- [Goal of the exercise]:
Find the line in the material below that contains "on the setup.", then give it again, with all later lines, exactly as shown.

START Data extract

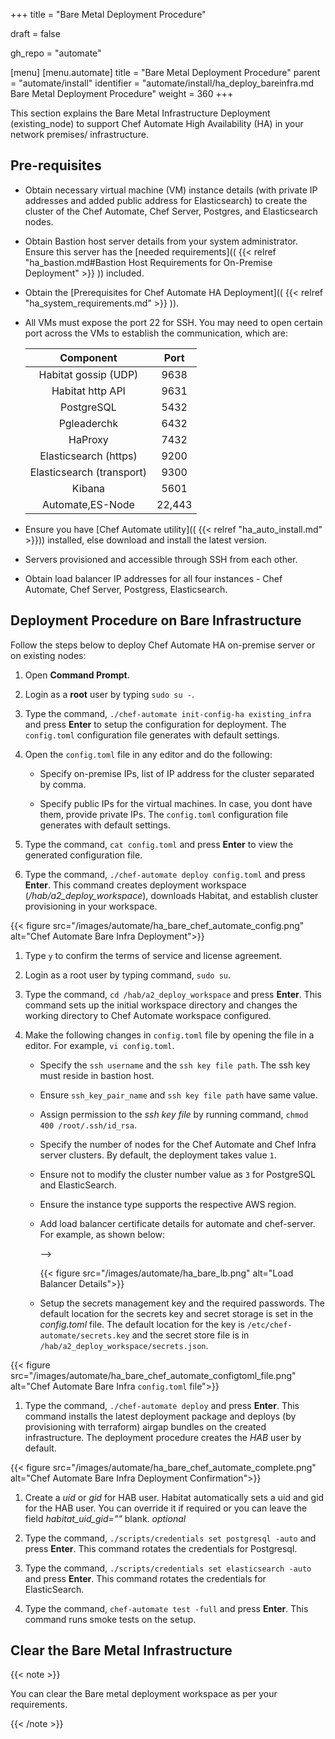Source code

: +++
title = "Bare Metal Deployment Procedure"

draft = false

gh_repo = "automate"

[menu]
  [menu.automate]
    title = "Bare Metal Deployment Procedure"
    parent = "automate/install"
    identifier = "automate/install/ha_deploy_bareinfra.md Bare Metal Deployment Procedure"
    weight = 360
+++

This section explains the Bare Metal Infrastructure Deployment (existing_node) to support Chef Automate High Availability (HA) in your network premises/ infrastructure.

## Pre-requisites

- Obtain necessary virtual machine (VM) instance details (with private IP addresses and added public address for Elasticsearch) to create the cluster of the Chef Automate, Chef Server, Postgres, and Elasticsearch nodes.
- Obtain Bastion host server details from your system administrator. Ensure this server has the [needed requirements](( {{< relref "ha_bastion.md#Bastion Host Requirements for On-Premise Deployment" >}} )) included.
- Obtain the [Prerequisites for Chef Automate HA Deployment](( {{< relref "ha_system_requirements.md" >}} )).
- All VMs must expose the port 22 for SSH. You may need to open certain port across the VMs to establish the communication, which are:

   | Component                                | Port                    |
   | :--------------------------------------: | :---------------------: |
   | Habitat gossip (UDP)                     |     9638                |
   | Habitat http API                         |     9631                |
   | PostgreSQL                               |     5432                |
   | Pgleaderchk                              |     6432                |
   | HaProxy                                  |     7432                |
   | Elasticsearch (https)                    |     9200                |
   | Elasticsearch (transport)                |     9300                |
   | Kibana                                   |     5601                |
   | Automate,ES-Node                         |     22,443              |

- Ensure you have [Chef Automate utility](( {{< relref "ha_auto_install.md" >}})) installed, else download and install the latest version.
- Servers provisioned and accessible through SSH from each other.
- Obtain load balancer IP addresses for all four instances - Chef Automate, Chef Server, Postgress, Elasticsearch.
<!-- - [Create the certificates](( {{< relref "ha_cert_selfsign.md" >}} )) for security and authentication purposes. _optional_ -->
<!-- - [Rotate the certificates](( {{< relref "ha_cert_rotaion.md" >}} )) if the certificates are expired or compromised. _optional_ -->

## Deployment Procedure on Bare Infrastructure

Follow the steps below to deploy Chef Automate HA on-premise server or on existing nodes:

1. Open **Command Prompt**.
1. Login as a **root** user by typing `sudo su -`.
1. Type the command, `./chef-automate init-config-ha existing_infra` and press **Enter** to setup the configuration for deployment. The `config.toml` configuration file generates with default settings.

1. Open the `config.toml` file in any editor and do the following:

   - Specify on-premise IPs, list of IP address for the cluster separated by comma.

   - Specify public IPs for the virtual machines. In case, you dont have them, provide private IPs. The `config.toml` configuration file generates with default settings.

1. Type the command, `cat config.toml` and press **Enter** to view the generated configuration file.

1. Type the command, `./chef-automate deploy config.toml` and press **Enter**. This command creates deployment workspace (*/hab/a2_deploy_workspace*), downloads Habitat, and establish cluster provisioning in your workspace.

{{< figure src="/images/automate/ha_bare_chef_automate_config.png" alt="Chef Automate Bare Infra Deployment">}}

1. Type `y` to confirm the terms of service and license agreement.

1. Login as a root user by typing command, `sudo su`.

1. Type the command, `cd /hab/a2_deploy_workspace` and press **Enter**. This command sets up the initial workspace directory and changes the working directory to Chef Automate workspace configured.

1. Make the following changes in `config.toml` file by opening the file in a editor. For example, `vi config.toml`.

   - Specify the `ssh username` and the `ssh key file path`. The ssh key must reside in bastion host.
   - Ensure `ssh_key_pair_name` and `ssh key file path` have same value.
   - Assign permission to the *ssh key file* by running command, `chmod 400 /root/.ssh/id_rsa`.
   - Specify the number of nodes for the Chef Automate and Chef Infra server clusters. By default, the deployment takes value `1`.
   - Ensure not to modify the cluster number value as `3` for PostgreSQL and ElasticSearch.
   - Ensure the instance type supports the respective AWS region.
   - Add load balancer certificate details for automate and chef-server. For example, as shown below:

      <!-- automate_lb_certificate_arn = "arn:aws:acm:ap-south-1:510367013858:certificate/1aae9fce-60df-4791-9bec-ef6a0f723f3e"
      <!-- chef_server_lb_certificate_arn = "arn:aws:acm:ap-south-1:510367013858:certificate/1aae9fce-60df-4791-9bec-ef6a0f723f3e" --> -->

      {{< figure src="/images/automate/ha_bare_lb.png" alt="Load Balancer Details">}}

   - Setup the secrets management key and the required passwords. The default location for the secrets key and secret storage is set in the *config.toml* file. The default location for the key is `/etc/chef-automate/secrets.key` and the secret store file is in `/hab/a2_deploy_workspace/secrets.json`.

{{< figure src="/images/automate/ha_bare_chef_automate_configtoml_file.png" alt="Chef Automate Bare Infra `config.toml` file">}}

1. Type the command, `./chef-automate deploy` and press **Enter**. This command installs the latest deployment package and deploys (by provisioning with terraform) airgap bundles on the created infrastructure. The deployment procedure creates the *HAB* user by default.

{{< figure src="/images/automate/ha_bare_chef_automate_complete.png" alt="Chef Automate Bare Infra Deployment Confirmation">}}

1. Create a *uid* or *gid* for HAB user. Habitat automatically sets a uid and gid for the HAB user. You can override it if required or you can leave the field *habitat_uid_gid=""* blank. _optional_

1. Type the command, `./scripts/credentials set postgresql -auto` and press **Enter**. This command rotates the credentials for Postgresql.

1. Type the command, `./scripts/credentials set elasticsearch -auto` and press **Enter**. This command rotates the credentials for ElasticSearch.

1. Type the command, `chef-automate test -full` and press **Enter**. This command runs smoke tests on the setup.

<!-- The default location for the secrets key and secret storage is set in the config file. The default location for the key is /etc/chef-automate/secrets.key and the secret store file is in /hab/a2_deploy_workspace/secrets.json -->

## Clear the Bare Metal Infrastructure

{{< note >}}

You can clear the Bare metal deployment workspace as per your requirements.

{{< /note >}}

END Data extract

- [Solution to this problem]:
1. Type the command, `chef-automate test -full` and press **Enter**. This command runs smoke tests on the setup.

<!-- The default location for the secrets key and secret storage is set in the config file. The default location for the key is /etc/chef-automate/secrets.key and the secret store file is in /hab/a2_deploy_workspace/secrets.json -->

## Clear the Bare Metal Infrastructure

{{< note >}}

You can clear the Bare metal deployment workspace as per your requirements.

{{< /note >}}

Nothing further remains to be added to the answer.